This is an indifference pointed to by Coetzee (1999: 35) when he refers to a general lack of empathy with the suffering of animals in abattoirs, “we do not feel tainted. We can do anything, it seems, and come away clean.”
- 2.
This way of unpacking the kind of human participation in the whole of reality posited in African traditional metaphysics, was something that African philosophy pioneer Placide Tempels (1959) was aware of through his Thomistic philosophical training, although he does not himself make reference to this (see Giddy 2012).
- 3.
J. M. Coetzee, in contrast, suggests the dichotomy reason/nature goes back through Descartes to Aquinas and Aristotle.
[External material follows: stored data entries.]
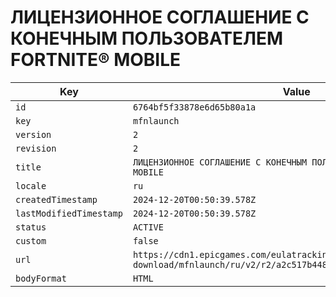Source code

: # ЛИЦЕНЗИОННОЕ СОГЛАШЕНИЕ С КОНЕЧНЫМ ПОЛЬЗОВАТЕЛЕМ FORTNITE® MOBILE

| Key | Value |
| --- | ----- |
| `id` | `6764bf5f33878e6d65b80a1a` |
| `key` | `mfnlaunch` |
| `version` | `2` |
| `revision` | `2` |
| `title` | `ЛИЦЕНЗИОННОЕ СОГЛАШЕНИЕ С КОНЕЧНЫМ ПОЛЬЗОВАТЕЛЕМ FORTNITE® MOBILE` |
| `locale` | `ru` |
| `createdTimestamp` | `2024-12-20T00:50:39.578Z` |
| `lastModifiedTimestamp` | `2024-12-20T00:50:39.578Z` |
| `status` | `ACTIVE` |
| `custom` | `false` |
| `url` | `https://cdn1.epicgames.com/eulatracking-download/mfnlaunch/ru/v2/r2/a2c517b44854c7544fbd5518741c7652.pdf` |
| `bodyFormat` | `HTML` |
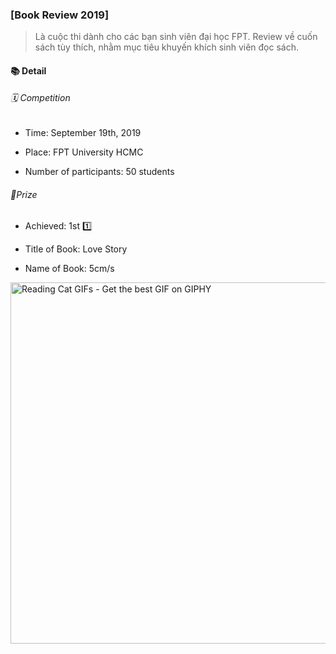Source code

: ### [Book Review 2019]

<blockquote class="imgur-embed-pub" lang="en" data-id="a/C6LJVIX" data-context="false" ><a href="//imgur.com/a/C6LJVIX"></a></blockquote><script async src="//s.imgur.com/min/embed.js" charset="utf-8"></script>

> Là cuộc thi dành cho các bạn sinh viên đại học FPT. Review về cuốn sách tùy thích, nhằm mục tiêu khuyến khích sinh viên đọc sách.

#### 📚 Detail

###### 🗓 Competition

- Time: September 19th, 2019

- Place: FPT University HCMC

- Number of participants: 50 students

###### 🎊Prize

- Achieved: 1st 1️⃣

- Title of Book: Love Story

- Name of Book: 5cm/s

<img title="" src="https://media1.giphy.com/media/LkjlH3rVETgsg/200.gif" alt="Reading Cat GIFs - Get the best GIF on GIPHY" data-align="inline" width="578">

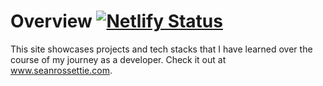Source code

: # Overview [![Netlify Status](https://api.netlify.com/api/v1/badges/86ca1a32-dd33-476c-8aa5-bc3f38582181/deploy-status)](https://app.netlify.com/sites/seanrossettie/deploys)
This site showcases projects and tech stacks that I have learned over the course of my journey as a developer. Check it out at www.seanrossettie.com.

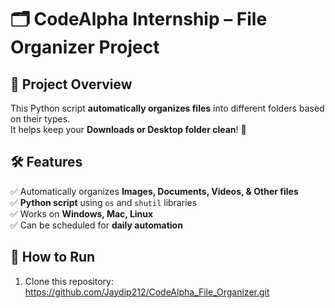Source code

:# 🗂️ CodeAlpha Internship – File Organizer Project

## 📌 Project Overview
This Python script **automatically organizes files** into different folders based on their types.  
It helps keep your **Downloads or Desktop folder clean**! 🎯

## 🛠️ Features
✅ Automatically organizes **Images, Documents, Videos, & Other files**  
✅ **Python script** using `os` and `shutil` libraries  
✅ Works on **Windows, Mac, Linux**  
✅ Can be scheduled for **daily automation**  

## 🚀 How to Run
1. Clone this repository:
 https://github.com/Jaydip212/CodeAlpha_File_Organizer.git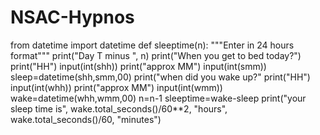 # NSAC-Hypnos
from datetime import datetime
def sleeptime(n):
        """Enter in 24 hours format"""
        print("Day T minus ", n)
        print("When you get to bed today?")
        print("HH")
        input(int(shh))
        print("approx MM")
        input(int(smm))
        sleep=datetime(shh,smm,00)
        print("when did you wake up?"
        print("HH")
        input(int(whh))
        print("approx MM")
        input(int(wmm))
        wake=datetime(whh,wmm,00)
        n=n-1
        sleeptime=wake-sleep
        print("your sleep time is", wake.total_seconds()/60**2, "hours", wake.total_seconds()/60, "minutes")
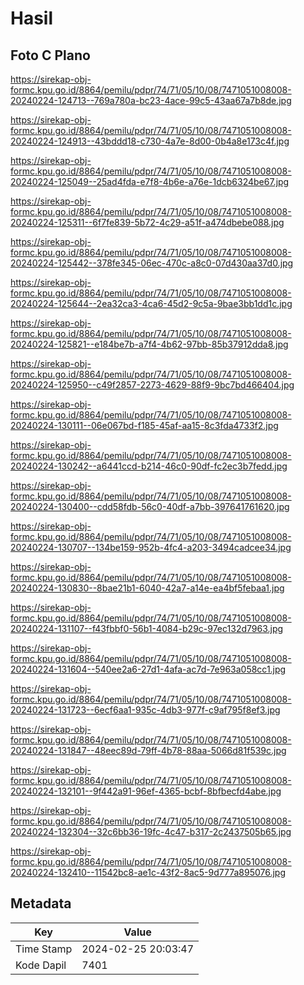 # Hasil

## Foto C Plano

https://sirekap-obj-formc.kpu.go.id/8864/pemilu/pdpr/74/71/05/10/08/7471051008008-20240224-124713--769a780a-bc23-4ace-99c5-43aa67a7b8de.jpg

https://sirekap-obj-formc.kpu.go.id/8864/pemilu/pdpr/74/71/05/10/08/7471051008008-20240224-124913--43bddd18-c730-4a7e-8d00-0b4a8e173c4f.jpg

https://sirekap-obj-formc.kpu.go.id/8864/pemilu/pdpr/74/71/05/10/08/7471051008008-20240224-125049--25ad4fda-e7f8-4b6e-a76e-1dcb6324be67.jpg

https://sirekap-obj-formc.kpu.go.id/8864/pemilu/pdpr/74/71/05/10/08/7471051008008-20240224-125311--6f7fe839-5b72-4c29-a51f-a474dbebe088.jpg

https://sirekap-obj-formc.kpu.go.id/8864/pemilu/pdpr/74/71/05/10/08/7471051008008-20240224-125442--378fe345-06ec-470c-a8c0-07d430aa37d0.jpg

https://sirekap-obj-formc.kpu.go.id/8864/pemilu/pdpr/74/71/05/10/08/7471051008008-20240224-125644--2ea32ca3-4ca6-45d2-9c5a-9bae3bb1dd1c.jpg

https://sirekap-obj-formc.kpu.go.id/8864/pemilu/pdpr/74/71/05/10/08/7471051008008-20240224-125821--e184be7b-a7f4-4b62-97bb-85b37912dda8.jpg

https://sirekap-obj-formc.kpu.go.id/8864/pemilu/pdpr/74/71/05/10/08/7471051008008-20240224-125950--c49f2857-2273-4629-88f9-9bc7bd466404.jpg

https://sirekap-obj-formc.kpu.go.id/8864/pemilu/pdpr/74/71/05/10/08/7471051008008-20240224-130111--06e067bd-f185-45af-aa15-8c3fda4733f2.jpg

https://sirekap-obj-formc.kpu.go.id/8864/pemilu/pdpr/74/71/05/10/08/7471051008008-20240224-130242--a6441ccd-b214-46c0-90df-fc2ec3b7fedd.jpg

https://sirekap-obj-formc.kpu.go.id/8864/pemilu/pdpr/74/71/05/10/08/7471051008008-20240224-130400--cdd58fdb-56c0-40df-a7bb-397641761620.jpg

https://sirekap-obj-formc.kpu.go.id/8864/pemilu/pdpr/74/71/05/10/08/7471051008008-20240224-130707--134be159-952b-4fc4-a203-3494cadcee34.jpg

https://sirekap-obj-formc.kpu.go.id/8864/pemilu/pdpr/74/71/05/10/08/7471051008008-20240224-130830--8bae21b1-6040-42a7-a14e-ea4bf5febaa1.jpg

https://sirekap-obj-formc.kpu.go.id/8864/pemilu/pdpr/74/71/05/10/08/7471051008008-20240224-131107--f43fbbf0-56b1-4084-b29c-97ec132d7963.jpg

https://sirekap-obj-formc.kpu.go.id/8864/pemilu/pdpr/74/71/05/10/08/7471051008008-20240224-131604--540ee2a6-27d1-4afa-ac7d-7e963a058cc1.jpg

https://sirekap-obj-formc.kpu.go.id/8864/pemilu/pdpr/74/71/05/10/08/7471051008008-20240224-131723--6ecf6aa1-935c-4db3-977f-c9af795f8ef3.jpg

https://sirekap-obj-formc.kpu.go.id/8864/pemilu/pdpr/74/71/05/10/08/7471051008008-20240224-131847--48eec89d-79ff-4b78-88aa-5066d81f539c.jpg

https://sirekap-obj-formc.kpu.go.id/8864/pemilu/pdpr/74/71/05/10/08/7471051008008-20240224-132101--9f442a91-96ef-4365-bcbf-8bfbecfd4abe.jpg

https://sirekap-obj-formc.kpu.go.id/8864/pemilu/pdpr/74/71/05/10/08/7471051008008-20240224-132304--32c6bb36-19fc-4c47-b317-2c2437505b65.jpg

https://sirekap-obj-formc.kpu.go.id/8864/pemilu/pdpr/74/71/05/10/08/7471051008008-20240224-132410--11542bc8-ae1c-43f2-8ac5-9d777a895076.jpg


## Metadata

| Key        | Value               |
| ---------- | ------------------- |
| Time Stamp | 2024-02-25 20:03:47 |
| Kode Dapil | 7401                |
He references (Coetzee 1999: 22) Aquinas’ idea that cruelty to animals is of no moral concern except insofar as it may accustom us to being cruel to humans (see Aquinas 1964, Summa Theologiae IaIIae, Q.10 art. 6 and 8.). LeBlanc’s (1999: 299) account of “eco-Thomism” is more sympathetic to Aquinas.
- 4.
Darwin’s impact on environmental thinking has been crucial, and has been extended to take into account the noosphere, Teilhard de Chardin’s term, the sphere of consciousness and mind. Wilhelm Wundt in the late 19th century sees human consciousness as constituting “a decisive point in nature’s course, a point at which the world becomes aware of itself” (in Menaud 2001: 269), an insight developed at length by Brian Swimme and Thomas Berry in The Universe Story (1994).
- 5.
A neglect well-articulated by M. Robinson in her 2011 critique of contemporary culture’s “absence of mind”.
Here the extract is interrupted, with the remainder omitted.